The letter states Lovelace's intent to travel to Nicaragua in the summer (Ed Robb, chair of the IRD board of directors, has verbally agreed to join him) to try to determine the truth. If the trip confirms that the IRD "has passed on serious misinformation" about Gustavo Parajon, CEPAD, and Witness for Peace, Lovelace wrote, he will do all that he can to "motivate the IRD to undo the damage by explicit apologies" and by "enabling the accused persons and groups to state their real character and convictions." He concludes, "If this cannot be achieved, it is my intention to resign from the Advisory Board of the Institute on Religion and Democracy."
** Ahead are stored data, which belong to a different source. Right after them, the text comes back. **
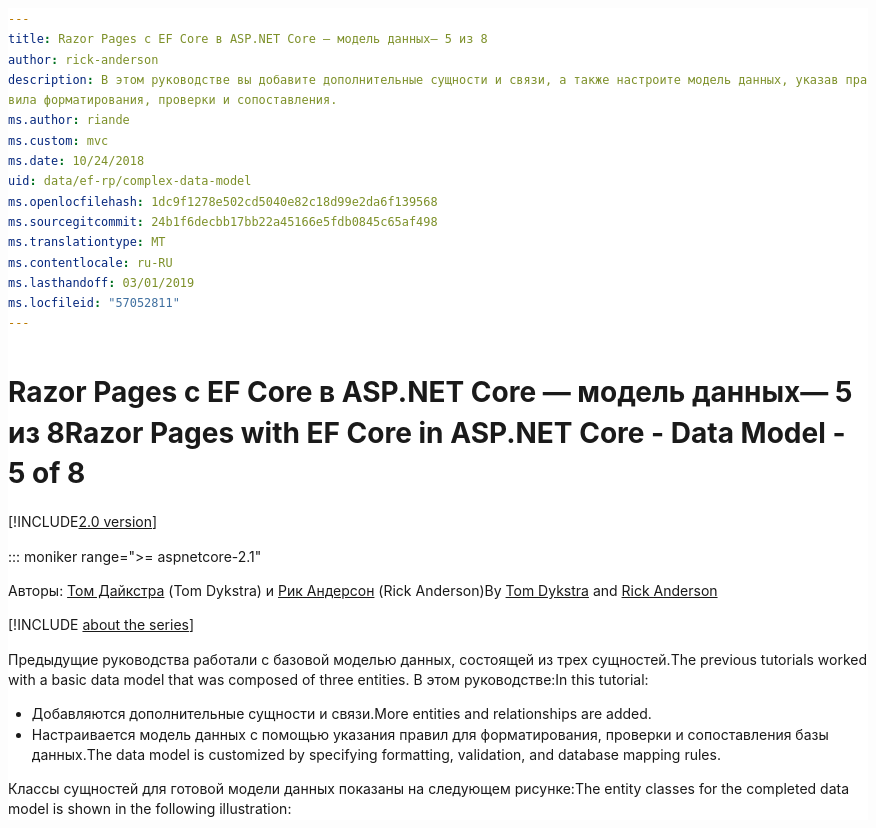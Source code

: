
```yaml
---
title: Razor Pages с EF Core в ASP.NET Core — модель данных— 5 из 8
author: rick-anderson
description: В этом руководстве вы добавите дополнительные сущности и связи, а также настроите модель данных, указав правила форматирования, проверки и сопоставления.
ms.author: riande
ms.custom: mvc
ms.date: 10/24/2018
uid: data/ef-rp/complex-data-model
ms.openlocfilehash: 1dc9f1278e502cd5040e82c18d99e2da6f139568
ms.sourcegitcommit: 24b1f6decbb17bb22a45166e5fdb0845c65af498
ms.translationtype: MT
ms.contentlocale: ru-RU
ms.lasthandoff: 03/01/2019
ms.locfileid: "57052811"
---
```

# <a name="razor-pages-with-ef-core-in-aspnet-core---data-model---5-of-8"></a><span data-ttu-id="92447-103">Razor Pages с EF Core в ASP.NET Core — модель данных— 5 из 8</span><span class="sxs-lookup"><span data-stu-id="92447-103">Razor Pages with EF Core in ASP.NET Core - Data Model - 5 of 8</span></span>

[!INCLUDE[2.0 version](~/includes/RP-EF/20-pdf.md)]

::: moniker range=">= aspnetcore-2.1"

<span data-ttu-id="92447-104">Авторы: [Том Дайкстра](https://github.com/tdykstra) (Tom Dykstra) и [Рик Андерсон](https://twitter.com/RickAndMSFT) (Rick Anderson)</span><span class="sxs-lookup"><span data-stu-id="92447-104">By [Tom Dykstra](https://github.com/tdykstra) and [Rick Anderson](https://twitter.com/RickAndMSFT)</span></span>

[!INCLUDE [about the series](~/includes/RP-EF/intro.md)]

<span data-ttu-id="92447-105">Предыдущие руководства работали с базовой моделью данных, состоящей из трех сущностей.</span><span class="sxs-lookup"><span data-stu-id="92447-105">The previous tutorials worked with a basic data model that was composed of three entities.</span></span> <span data-ttu-id="92447-106">В этом руководстве:</span><span class="sxs-lookup"><span data-stu-id="92447-106">In this tutorial:</span></span>

* <span data-ttu-id="92447-107">Добавляются дополнительные сущности и связи.</span><span class="sxs-lookup"><span data-stu-id="92447-107">More entities and relationships are added.</span></span>
* <span data-ttu-id="92447-108">Настраивается модель данных с помощью указания правил для форматирования, проверки и сопоставления базы данных.</span><span class="sxs-lookup"><span data-stu-id="92447-108">The data model is customized by specifying formatting, validation, and database mapping rules.</span></span>

<span data-ttu-id="92447-109">Классы сущностей для готовой модели данных показаны на следующем рисунке:</span><span class="sxs-lookup"><span data-stu-id="92447-109">The entity classes for the completed data model is shown in the following illustration:</span></span>
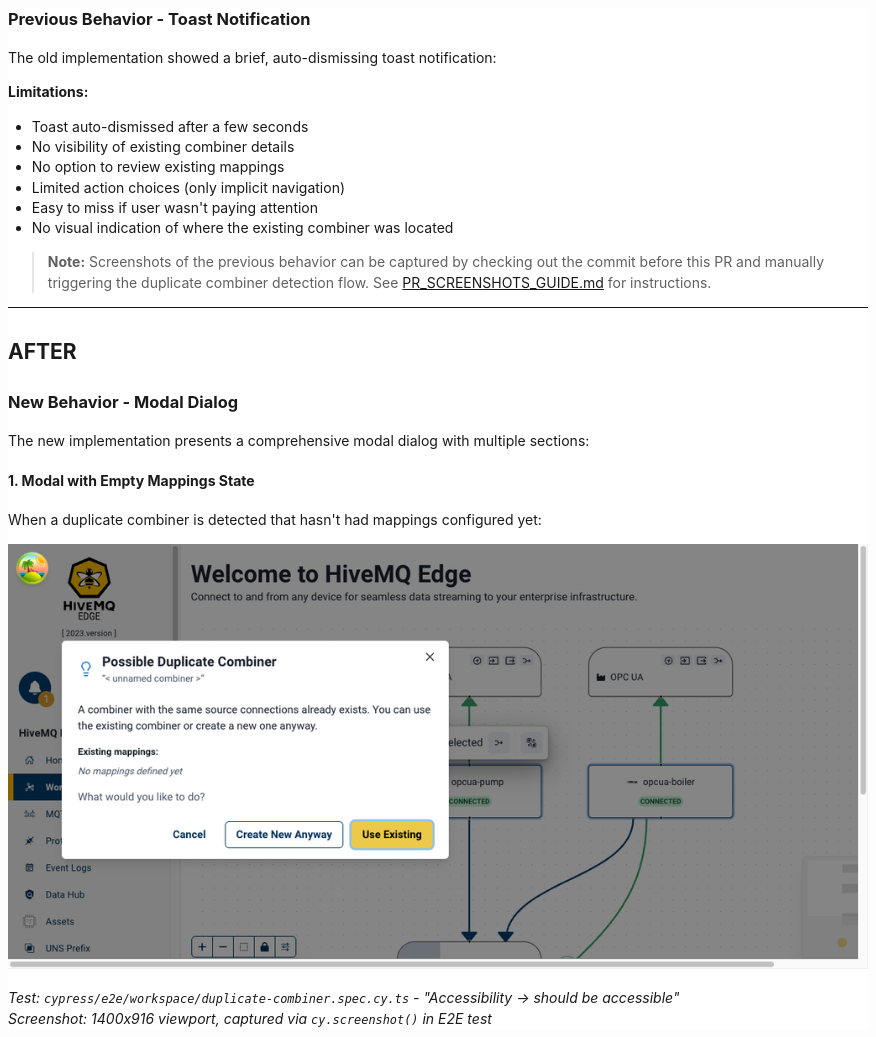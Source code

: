 ### Previous Behavior - Toast Notification

The old implementation showed a brief, auto-dismissing toast notification:

**Limitations:**
- Toast auto-dismissed after a few seconds
- No visibility of existing combiner details
- No option to review existing mappings
- Limited action choices (only implicit navigation)
- Easy to miss if user wasn't paying attention
- No visual indication of where the existing combiner was located

> **Note:** Screenshots of the previous behavior can be captured by checking out the commit before this PR and manually triggering the duplicate combiner detection flow. See [PR_SCREENSHOTS_GUIDE.md](./PR_SCREENSHOTS_GUIDE.md) for instructions.

---

## AFTER

### New Behavior - Modal Dialog

The new implementation presents a comprehensive modal dialog with multiple sections:

#### 1. Modal with Empty Mappings State

When a duplicate combiner is detected that hasn't had mappings configured yet:

![After - Modal Empty State](./screenshots/after-modal-empty-state.png)

*Test: `cypress/e2e/workspace/duplicate-combiner.spec.cy.ts` - "Accessibility → should be accessible"*  
*Screenshot: 1400x916 viewport, captured via `cy.screenshot()` in E2E test*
ON JANUARY 12, Kent Hill sent a letter to Gustavo Parajon, offering an IRD interview. We will be watching carefully to see if the interview, and Robb's trip to Nicaragua, materialize. But at this point, without a public apology or retraction, it is clearly a case of too little too late.
It is scandalous that an organization claiming to care about victims in Nicaragua would create a victim of its own. One wonders why the IRD chose to attack a man with as much credibility and integrity as Gustavo Parajon. The answer is that Parajon was chosen precisely because of his reputation.
Recent revelations from Washington confirm that U.S. foreign policy depends on the selling of falsehood. A man like Gustavo Parajon, who has shown a steady stream of U.S. visitors a picture of Nicaragua entirely unlike the propaganda emanating from the Reagan administration and its friends, is a threat to the policy of falsehood. Because he is so well respected, Gustavo Parajon is more dangerous to the IRD and the White House than anyone who might actually fit their accusations. For the lies to stand up, people like Gustavo Parajon must be discredited.
In defense of the IRD's actions, David Jessup said to Parajon in the March 12 meeting, "I don't consider that what the IRD has done in this instance is a departure from democratic procedures" or the "usual operating procedures" of organizations like the IRD. Perhaps the problem is that the IRD considers a campaign of falsehood and accusation part of "democratic procedures." It doesn't fit my definition. But we have certainly seen evidence that it is usual operating procedure at the Institute on Religion and Democracy. Gustavo Parajon's rejoinder to the IRD's defense is to the point: "Such actions serve neither religion nor democracy."
Joyce Hollyday was associate editor of Sojourners when this article appeared.